The Fmax values of intact versus dewaxed berries within a variety were analyzed using a Mann–Whitney U test. To visualize the chemical composition of the intra- and epicuticular wax compounds of all varieties, a principal component analysis (PCA) was performed. Therefore, zeros were replaced by very low random numbers (between 10–13 and 10–12) and data autoscaled (mean-centered to unit variance).
Results
Influences of Epicuticular Wax Layers on Fly Preferences and Performance
In dual-choice bioassays offering intact and dewaxed berries of the same variety, 66% of the test females had made a choice for one of the offered berry conditions within 24 h. Significantly more flies were sitting on or near dewaxed over intact berries (= location preference) of “Regent”, “Acolon”, “Pinot Noir”, and “Pinot Blanc” (Figures 2A–C,E and Table 2), whereas in assays with “Müller-Thurgau” flies showed no significant location preference (Figure 2D and Table 2). Likewise, significantly more eggs were found on dewaxed berries than on intact berries of most varieties except ‘Müller-Thurgau’ (Figures 2F–I and Table 2). The number of deposited eggs was about three (“Regent” and “Pinot Noir”) up to six times (“Pinot Blanc”) higher on the dewaxed compared to the intact berries.
Figure 2. Effects of grape berry condition on preferences of Drosophila suzukii. Fly number on or near berries within 1 cm radius (location preference; A–E) and the number of laid eggs per grape berry condition (oviposition preference; F–J) in dual-choice bioassays after 24 h. Adult female flies (n = 10 per arena) were given the choice between berries with intact waxes (intact) or epicuticular waxes removed (dewaxed) of “Regent” (R) (n = 30), “Acolon” (A) (n = 10), “Pinot Noir” (PN) (n = 20), “Müller-Thurgau” (MT) (n = 10), and “Pinot Blanc” (PB) (n = 10). Asterisks denote significant differences (n.s., not significant; P > 0.05), *P < 0.05, ***P < 0.001) between tested berry conditions (analyzed with LMMs; for statistical results see Table 2).
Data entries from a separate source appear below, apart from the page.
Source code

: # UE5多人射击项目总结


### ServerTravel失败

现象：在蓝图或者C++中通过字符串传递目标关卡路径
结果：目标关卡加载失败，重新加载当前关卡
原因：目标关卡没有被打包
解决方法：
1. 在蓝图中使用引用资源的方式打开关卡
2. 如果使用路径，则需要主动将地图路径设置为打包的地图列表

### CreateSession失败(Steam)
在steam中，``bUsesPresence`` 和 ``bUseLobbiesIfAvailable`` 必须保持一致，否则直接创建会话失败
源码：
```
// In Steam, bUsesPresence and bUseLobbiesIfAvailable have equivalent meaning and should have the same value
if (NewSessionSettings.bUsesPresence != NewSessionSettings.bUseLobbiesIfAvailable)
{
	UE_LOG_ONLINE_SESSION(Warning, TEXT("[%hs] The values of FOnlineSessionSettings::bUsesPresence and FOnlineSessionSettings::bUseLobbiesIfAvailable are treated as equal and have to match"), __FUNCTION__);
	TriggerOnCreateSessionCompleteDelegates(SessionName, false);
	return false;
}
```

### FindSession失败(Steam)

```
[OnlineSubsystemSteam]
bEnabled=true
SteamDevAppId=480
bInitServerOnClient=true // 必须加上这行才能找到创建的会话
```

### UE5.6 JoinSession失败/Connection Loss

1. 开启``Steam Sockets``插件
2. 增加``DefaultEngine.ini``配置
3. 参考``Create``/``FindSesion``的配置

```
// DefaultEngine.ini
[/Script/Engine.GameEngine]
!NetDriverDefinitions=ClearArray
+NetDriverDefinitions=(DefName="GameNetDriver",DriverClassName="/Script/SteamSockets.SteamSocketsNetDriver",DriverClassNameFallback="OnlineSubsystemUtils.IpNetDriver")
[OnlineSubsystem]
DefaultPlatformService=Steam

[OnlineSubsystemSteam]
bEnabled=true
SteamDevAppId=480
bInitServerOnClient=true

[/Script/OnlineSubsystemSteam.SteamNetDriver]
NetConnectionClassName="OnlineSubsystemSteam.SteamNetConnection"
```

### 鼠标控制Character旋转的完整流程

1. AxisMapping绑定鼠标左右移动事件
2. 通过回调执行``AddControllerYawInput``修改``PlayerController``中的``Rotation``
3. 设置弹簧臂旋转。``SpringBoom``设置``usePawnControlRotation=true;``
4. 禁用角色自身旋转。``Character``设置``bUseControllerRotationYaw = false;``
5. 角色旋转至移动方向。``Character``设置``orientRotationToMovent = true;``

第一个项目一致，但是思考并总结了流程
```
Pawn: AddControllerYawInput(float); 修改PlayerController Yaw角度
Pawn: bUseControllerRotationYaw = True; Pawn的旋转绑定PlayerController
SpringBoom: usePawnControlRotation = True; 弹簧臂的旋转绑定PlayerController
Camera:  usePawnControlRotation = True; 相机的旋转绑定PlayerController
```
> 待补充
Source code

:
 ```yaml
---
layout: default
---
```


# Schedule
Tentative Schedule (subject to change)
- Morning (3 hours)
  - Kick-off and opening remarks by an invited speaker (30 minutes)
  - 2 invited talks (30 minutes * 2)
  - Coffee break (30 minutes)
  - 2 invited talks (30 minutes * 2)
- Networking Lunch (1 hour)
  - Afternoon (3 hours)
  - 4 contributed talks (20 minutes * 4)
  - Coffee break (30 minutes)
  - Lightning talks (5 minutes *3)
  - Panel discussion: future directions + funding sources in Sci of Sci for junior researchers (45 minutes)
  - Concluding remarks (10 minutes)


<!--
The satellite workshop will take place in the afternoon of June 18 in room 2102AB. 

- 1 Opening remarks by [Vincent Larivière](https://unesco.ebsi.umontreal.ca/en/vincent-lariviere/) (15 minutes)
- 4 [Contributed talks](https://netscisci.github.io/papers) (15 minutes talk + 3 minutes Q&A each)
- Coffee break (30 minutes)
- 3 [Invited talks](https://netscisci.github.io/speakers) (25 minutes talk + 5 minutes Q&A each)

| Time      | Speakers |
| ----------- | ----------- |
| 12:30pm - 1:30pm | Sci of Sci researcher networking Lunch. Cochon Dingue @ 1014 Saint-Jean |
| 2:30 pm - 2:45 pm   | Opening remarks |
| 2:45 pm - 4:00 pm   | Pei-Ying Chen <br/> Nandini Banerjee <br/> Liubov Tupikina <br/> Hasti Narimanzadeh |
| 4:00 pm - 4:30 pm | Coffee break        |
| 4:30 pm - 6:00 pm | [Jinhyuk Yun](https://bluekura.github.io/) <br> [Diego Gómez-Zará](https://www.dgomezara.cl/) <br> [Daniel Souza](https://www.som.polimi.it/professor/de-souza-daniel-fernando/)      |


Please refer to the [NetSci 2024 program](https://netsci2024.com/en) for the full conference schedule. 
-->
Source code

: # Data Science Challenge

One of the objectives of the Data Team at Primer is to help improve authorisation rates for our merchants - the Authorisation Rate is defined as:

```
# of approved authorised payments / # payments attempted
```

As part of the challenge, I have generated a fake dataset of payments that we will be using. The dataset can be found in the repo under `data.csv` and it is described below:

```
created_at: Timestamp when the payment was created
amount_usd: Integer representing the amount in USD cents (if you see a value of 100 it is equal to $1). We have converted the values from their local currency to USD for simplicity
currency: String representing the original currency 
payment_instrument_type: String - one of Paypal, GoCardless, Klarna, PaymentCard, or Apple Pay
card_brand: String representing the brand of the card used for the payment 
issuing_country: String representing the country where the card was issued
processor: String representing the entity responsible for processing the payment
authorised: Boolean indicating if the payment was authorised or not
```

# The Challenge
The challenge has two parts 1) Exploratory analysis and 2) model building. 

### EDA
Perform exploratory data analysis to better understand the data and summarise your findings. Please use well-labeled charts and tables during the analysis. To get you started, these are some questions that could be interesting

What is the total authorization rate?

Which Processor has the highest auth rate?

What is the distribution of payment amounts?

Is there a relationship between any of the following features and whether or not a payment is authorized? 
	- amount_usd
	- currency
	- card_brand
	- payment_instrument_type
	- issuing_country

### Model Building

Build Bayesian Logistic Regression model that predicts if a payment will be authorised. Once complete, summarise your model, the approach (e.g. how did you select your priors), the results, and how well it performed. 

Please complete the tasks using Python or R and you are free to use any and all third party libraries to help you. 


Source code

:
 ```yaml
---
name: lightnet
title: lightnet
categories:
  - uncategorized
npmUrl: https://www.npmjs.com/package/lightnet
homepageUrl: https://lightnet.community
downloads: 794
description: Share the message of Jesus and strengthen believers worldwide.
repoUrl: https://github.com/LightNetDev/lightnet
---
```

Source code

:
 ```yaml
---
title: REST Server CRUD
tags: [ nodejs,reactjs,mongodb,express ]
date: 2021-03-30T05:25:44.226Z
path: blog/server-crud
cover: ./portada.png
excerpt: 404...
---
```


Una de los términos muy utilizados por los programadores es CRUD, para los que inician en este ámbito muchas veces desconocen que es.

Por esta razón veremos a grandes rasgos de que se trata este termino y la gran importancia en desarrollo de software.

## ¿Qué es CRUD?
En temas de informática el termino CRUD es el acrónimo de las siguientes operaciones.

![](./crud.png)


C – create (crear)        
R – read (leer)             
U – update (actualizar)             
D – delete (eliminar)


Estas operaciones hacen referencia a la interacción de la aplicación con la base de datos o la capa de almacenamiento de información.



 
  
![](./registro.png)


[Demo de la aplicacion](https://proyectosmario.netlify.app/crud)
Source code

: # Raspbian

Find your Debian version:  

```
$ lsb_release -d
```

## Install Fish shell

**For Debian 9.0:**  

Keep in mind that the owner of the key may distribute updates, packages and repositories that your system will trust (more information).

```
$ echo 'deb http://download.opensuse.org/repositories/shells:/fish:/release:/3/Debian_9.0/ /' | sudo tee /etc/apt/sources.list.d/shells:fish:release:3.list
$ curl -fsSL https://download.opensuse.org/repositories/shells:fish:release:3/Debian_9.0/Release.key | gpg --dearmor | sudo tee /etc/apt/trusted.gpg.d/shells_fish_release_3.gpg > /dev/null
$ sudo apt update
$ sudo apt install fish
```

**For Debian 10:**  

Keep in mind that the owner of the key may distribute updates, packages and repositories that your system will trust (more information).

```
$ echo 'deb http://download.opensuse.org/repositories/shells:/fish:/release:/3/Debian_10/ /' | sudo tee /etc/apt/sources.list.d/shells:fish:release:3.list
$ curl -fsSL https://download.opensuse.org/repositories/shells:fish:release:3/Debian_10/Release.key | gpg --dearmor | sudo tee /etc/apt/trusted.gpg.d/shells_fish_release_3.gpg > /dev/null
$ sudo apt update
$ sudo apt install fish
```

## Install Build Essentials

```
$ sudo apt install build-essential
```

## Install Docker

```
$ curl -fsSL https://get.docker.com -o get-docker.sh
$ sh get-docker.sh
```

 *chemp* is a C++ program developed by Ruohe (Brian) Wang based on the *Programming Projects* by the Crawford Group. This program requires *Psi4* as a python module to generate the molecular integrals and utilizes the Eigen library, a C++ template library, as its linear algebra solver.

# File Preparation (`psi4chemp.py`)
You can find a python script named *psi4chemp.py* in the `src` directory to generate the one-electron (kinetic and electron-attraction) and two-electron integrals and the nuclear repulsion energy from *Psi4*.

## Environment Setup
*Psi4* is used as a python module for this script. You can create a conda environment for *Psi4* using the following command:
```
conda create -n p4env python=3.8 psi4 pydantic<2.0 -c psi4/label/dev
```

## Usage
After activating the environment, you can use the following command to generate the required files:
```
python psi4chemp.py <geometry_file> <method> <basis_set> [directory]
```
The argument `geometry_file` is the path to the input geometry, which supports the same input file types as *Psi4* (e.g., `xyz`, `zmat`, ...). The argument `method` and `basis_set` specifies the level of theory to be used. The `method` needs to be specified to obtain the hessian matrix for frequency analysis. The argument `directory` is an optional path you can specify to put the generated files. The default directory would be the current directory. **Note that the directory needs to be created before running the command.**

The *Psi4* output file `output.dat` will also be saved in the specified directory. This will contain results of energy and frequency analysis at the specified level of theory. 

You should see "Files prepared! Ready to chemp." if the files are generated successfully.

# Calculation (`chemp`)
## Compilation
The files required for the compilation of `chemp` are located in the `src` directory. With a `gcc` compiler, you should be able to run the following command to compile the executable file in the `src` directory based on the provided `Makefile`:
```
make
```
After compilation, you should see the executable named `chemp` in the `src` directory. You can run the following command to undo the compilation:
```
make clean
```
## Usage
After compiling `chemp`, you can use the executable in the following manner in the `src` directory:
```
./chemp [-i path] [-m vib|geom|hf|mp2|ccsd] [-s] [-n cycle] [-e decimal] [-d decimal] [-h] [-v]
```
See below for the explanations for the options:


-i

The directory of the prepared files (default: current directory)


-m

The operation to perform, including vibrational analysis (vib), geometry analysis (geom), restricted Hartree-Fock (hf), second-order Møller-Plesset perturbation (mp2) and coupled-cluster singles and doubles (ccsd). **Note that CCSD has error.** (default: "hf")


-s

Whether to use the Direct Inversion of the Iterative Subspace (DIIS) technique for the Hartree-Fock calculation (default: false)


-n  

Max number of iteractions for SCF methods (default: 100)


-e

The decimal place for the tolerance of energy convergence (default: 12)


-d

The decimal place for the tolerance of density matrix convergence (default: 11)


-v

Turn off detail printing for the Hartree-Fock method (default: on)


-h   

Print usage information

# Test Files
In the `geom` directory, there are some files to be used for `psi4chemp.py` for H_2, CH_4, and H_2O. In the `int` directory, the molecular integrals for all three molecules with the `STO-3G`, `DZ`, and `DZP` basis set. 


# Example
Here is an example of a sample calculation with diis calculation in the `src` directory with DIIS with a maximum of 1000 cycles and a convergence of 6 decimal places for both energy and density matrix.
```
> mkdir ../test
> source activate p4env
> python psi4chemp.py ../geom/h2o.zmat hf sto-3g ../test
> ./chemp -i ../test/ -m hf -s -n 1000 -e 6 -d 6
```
Medians (gray lines) are presented with interquartile ranges (boxes), whiskers extend to the maximum and minimum values within the 1.5-fold interquartile range and outliers are shown as open circles. Black dots with error bars represent the least square means with their standard errors extracted from the LMMs, accounting for the specific error distribution of the response factor and for random effects.
Table 2. Influences of berry condition of Vitis vinifera (intact or dewaxed) on Drosophila suzukii behavioral (location and oviposition) preferences in dual-choice assays.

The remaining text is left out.